Przelatując przez park zapuszczam żurawia czy by nie wjechać na czarny szlak ale oblodzenia zniechęcają mnie. Na wąskich oponkach nie będę ryzykował. Ze 2x mi już dziś koło na zlodzonym śniegu chciało uciekać. Jadę dalej asfaltem do Marianek i skręcam na Preczów. Stąd już standardowa droga przez Sarnów do domu.

Przyjemnie się kręciło. Miło było znowu zobaczyć na liczniku prędkości powyżej 30km/h i dobić do średniej rzędu 20km/h. Mimo niezłej pogody nie spotkałem zbyt wielu rowerzystów.


Kategoria Inne

Styczniowe Harce

Sobota, 12 stycznia 2019 | dodano: 12.01.2019
Uczestnicy

Wczoraj kontrolny sms do Mariusza w treści "Plany na jutro?". No i się urodziły. Poszło jeszcze info do Cyklozy jakby ktoś reflektował.

Dziś zbieram się na koła o 8:15 i kręcę prawie jak do pracy przez "913" do świateł, potem do Łagiszy w stronę Kreisela i za mostem na Czarnej Przemszy do parku na Zielonej i dalej pod Molo przy Pogorii 3. Tu spotykam się z Mariuszem. Umówiliśmy się na 9:00 ale jesteśmy obaj wcześniej. Czekamy jeszcze do 9:10 jakby jednak ktoś się miał przyłączyć choć odzewu nie było.

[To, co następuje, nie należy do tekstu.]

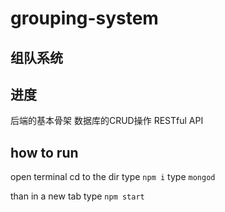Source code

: # grouping-system

## 组队系统

## 进度
后端的基本骨架
数据库的CRUD操作
RESTful API 


## how to run
open terminal 
cd to the dir
type `npm i`
type `mongod`  

than in a new tab type `npm start`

Potem ruszamy.

Trasa jak na mapce:


Większość po śniegu bo w końcu taki był cel. Króciutki wypych był tylko w jednym miejscu gdzie były zawiane koleiny i nijak nie dało się wyczuć co jest pod śniegiem. Ciągle wybijało z rytmu jazdy i sprowadzało koła na manowce. Było tego może 500m. Może nawet nie. Tzn. jazda szarpana. Kilkadziesiąt metrów kręcenie kilkadziesiąt z buta. Przebrnąwszy jednak ten kawałek resztę dało się jechać.

Miałem na śniegu ewidentnie łatwiej niż Mariusz. Duży balon pozwalał zaoszczędzić sporo sił. Mariusz z kolei nadrabiał techniką i może jechał wolniej, ale jechał. Generalnie śladów innych rowerzystów nie za wiele. Więcej wydeptanego.

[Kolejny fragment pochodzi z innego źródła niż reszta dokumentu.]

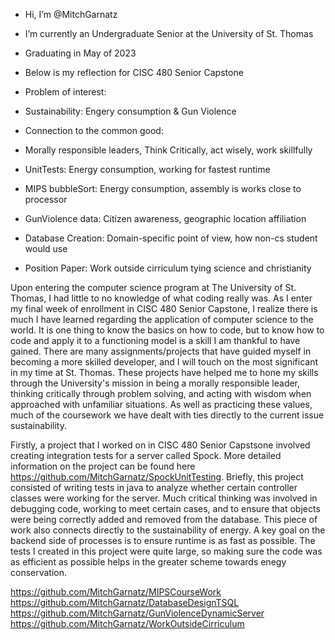 - Hi, I’m @MitchGarnatz
- I’m currently an Undergraduate Senior at the University of St. Thomas
- Graduating in May of 2023
- Below is my reflection for CISC 480 Senior Capstone

- Problem of interest: 
- Sustainability: Engery consumption & Gun Violence     

- Connection to the common good:  
- Morally responsible leaders, Think Critically, act wisely, work skillfully

- UnitTests:            Energy consumption, working for fastest runtime
- MIPS bubbleSort:      Energy consumption, assembly is works close to processor
- GunViolence data:     Citizen awareness, geographic location affiliation
- Database Creation:    Domain-specific point of view, how non-cs student would use
- Position Paper:       Work outside cirriculum tying science and christianity

Upon entering the computer science program at The University of St. Thomas, I had little to no knowledge of what coding really was. As I enter my final week of enrollment in CISC 480 Senior Capstone, I realize there is much I have learned regarding the application of computer science to the world. It is one thing to know the basics on how to code, but to know how to code and apply it to a functioning model is a skill I am thankful to have gained. There are many assignments/projects that have guided myself in becoming a more skilled developer, and I will touch on the most significant in my time at St. Thomas. These projects have helped me to hone my skills through the University's mission in being a morally responsible leader, thinking critically through problem solving, and acting with wisdom when approached with unfamiliar situations. As well as practicing these values, much of the coursework we have dealt with ties directly to the current issue sustainability. 

Firstly, a project that I worked on in CISC 480 Senior Capstsone involved creating integration tests for a server called Spock. More detailed information on the project can be found here https://github.com/MitchGarnatz/SpockUnitTesting. Briefly, this project consisted of writing tests in java to analyze whether certain controller classes were working for the server. Much critical thinking was involved in debugging code, working to meet certain cases, and to ensure that objects were being correctly added and removed from the database. This piece of work also connects directly to the sustainability of energy. A key goal on the backend side of processes is to ensure runtime is as fast as possible. The tests I created in this project were quite large, so making sure the code was as efficient as possible helps in the greater scheme towards enegy conservation. 



https://github.com/MitchGarnatz/MIPSCourseWork
https://github.com/MitchGarnatz/DatabaseDesignTSQL
https://github.com/MitchGarnatz/GunViolenceDynamicServer
https://github.com/MitchGarnatz/WorkOutsideCirriculum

Pogoda całkiem przyjemna większość naszego objazdu. Dopiero w okolicach finiszu na Pogorii 3 zaczął padać drobny deszczyk ze śniegiem, który ustał jak się już pożegnaliśmy czyli towarzyszył nam jakieś 2-3 km.

Miałem końcówkę zrobić asfaltową ale jak wybyłem w Łagiszy z czarnego szlaku i zobaczyłem chlapę, to jednak zawalczyłem w terenie i dopiero na czarne wyjechałem z żółtego szlaku w okolicach podstawówki w Psarach.

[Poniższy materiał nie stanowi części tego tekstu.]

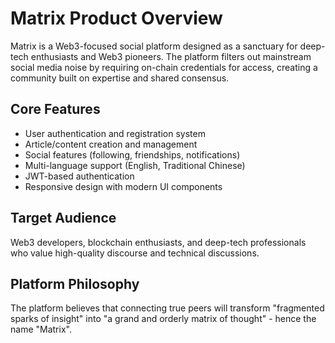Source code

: # Matrix Product Overview

Matrix is a Web3-focused social platform designed as a sanctuary for deep-tech enthusiasts and Web3 pioneers. The platform filters out mainstream social media noise by requiring on-chain credentials for access, creating a community built on expertise and shared consensus.

## Core Features
- User authentication and registration system
- Article/content creation and management
- Social features (following, friendships, notifications)
- Multi-language support (English, Traditional Chinese)
- JWT-based authentication
- Responsive design with modern UI components

## Target Audience
Web3 developers, blockchain enthusiasts, and deep-tech professionals who value high-quality discourse and technical discussions.

## Platform Philosophy
The platform believes that connecting true peers will transform "fragmented sparks of insight" into "a grand and orderly matrix of thought" - hence the name "Matrix".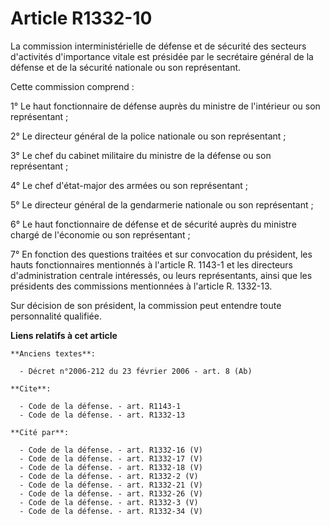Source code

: # Article R1332-10

La commission interministérielle de défense et de sécurité des secteurs d'activités d'importance vitale est présidée par le
secrétaire général de la défense et de la sécurité nationale ou son représentant. 

Cette commission comprend : 

1° Le haut fonctionnaire de défense auprès du ministre de l'intérieur ou son représentant ; 

2° Le directeur général de la police nationale ou son représentant ; 

3° Le chef du cabinet militaire du ministre de la défense ou son représentant ; 

4° Le chef d'état-major des armées ou son représentant ; 

5° Le directeur général de la gendarmerie nationale ou son représentant ; 

6° Le haut fonctionnaire de défense et de sécurité auprès du ministre chargé de l'économie ou son représentant ; 

7° En fonction des questions traitées et sur convocation du président, les hauts fonctionnaires mentionnés à l'article R.
1143-1 et les directeurs d'administration centrale intéressés, ou leurs représentants, ainsi que les présidents des
commissions mentionnées à l'article R. 1332-13. 

Sur décision de son président, la commission peut entendre toute personnalité qualifiée.

**Liens relatifs à cet article**

	**Anciens textes**:

	  - Décret n°2006-212 du 23 février 2006 - art. 8 (Ab)

	**Cite**:

	  - Code de la défense. - art. R1143-1
	  - Code de la défense. - art. R1332-13

	**Cité par**:

	  - Code de la défense. - art. R1332-16 (V)
	  - Code de la défense. - art. R1332-17 (V)
	  - Code de la défense. - art. R1332-18 (V)
	  - Code de la défense. - art. R1332-2 (V)
	  - Code de la défense. - art. R1332-21 (V)
	  - Code de la défense. - art. R1332-26 (V)
	  - Code de la défense. - art. R1332-3 (V)
	  - Code de la défense. - art. R1332-34 (V)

Bardzo przyjemnie spędzony dzień. Tempo może niespieszne ale nie chodziło o wyścig tylko by się nacieszyć jazdą. Sporo też było gadania.

Kilka foto:


Przy pomoście na Pogorii 2.


Objazd Pogorii 4 od wschodniej strony.


Pogoria 4 od strony Wojkowic Kościelnych.


Nowa hala magazynowa w Psarach (trzecia).


Wynik za dzień.


Link do pełnej galerii


Kategoria Inne

Dokręcić i podsumować rok

Poniedziałek, 31 grudnia 2018 | dodano: 31.12.2018

Dziś wyciągnąłem na objazd Błękitnego. W zamyśle były same asfalty więc nie był mi potrzebny pojazd do zadań specjalnych. Na początek przez Wojkowice do Czeladzi załatwić jeden biznes w M1. Potem przez Syberkę i Warpie do Dąbrowy Górniczej na Mydlice. Stamtąd przez Reden pod Most Ucieczki. Bieżniami przy P3 i P4 do Preczowa i dalej już prosto do domu przez Sarnów. Na P3 całkiem spory ruch mimo raczej takiej sobie pogody. Wiało zimnym powietrzem mniej więcej z zachodu. Nie na tyle jednak mocno, by to jakoś bardzo przeszkadzało w jeździe. Właściwie jechało się nawet całkiem przyjemnie.


Co do podsumowania roku. Najsłabszy dystansowo rok od kiedy notuję na BS. Głównie z powodu lenia bo okazje były. Nowy rumak w stajni więc będzie więcej jeżdżenia zimowego w terenie i zimowego w ogóle. I chyba tyle. Planów na 2019 nie robię. Co wyjdzie to będzie. Może dzięki takiemu podejściu poprawię roczny przebieg :-)


Kategoria Inne

Po okolicy

Niedziela, 30 grudnia 2018 | dodano: 30.12.2018

Wczoraj wydygałem przed, w sumie, minimalną wilgocią w powietrzu. Na dziś ICM wieszczył, że do 16:00 nie popada więc się zebrałem i ruszyłem na mały objazd przed 12:00. Nie padało ale jakaś mżawka jednak była.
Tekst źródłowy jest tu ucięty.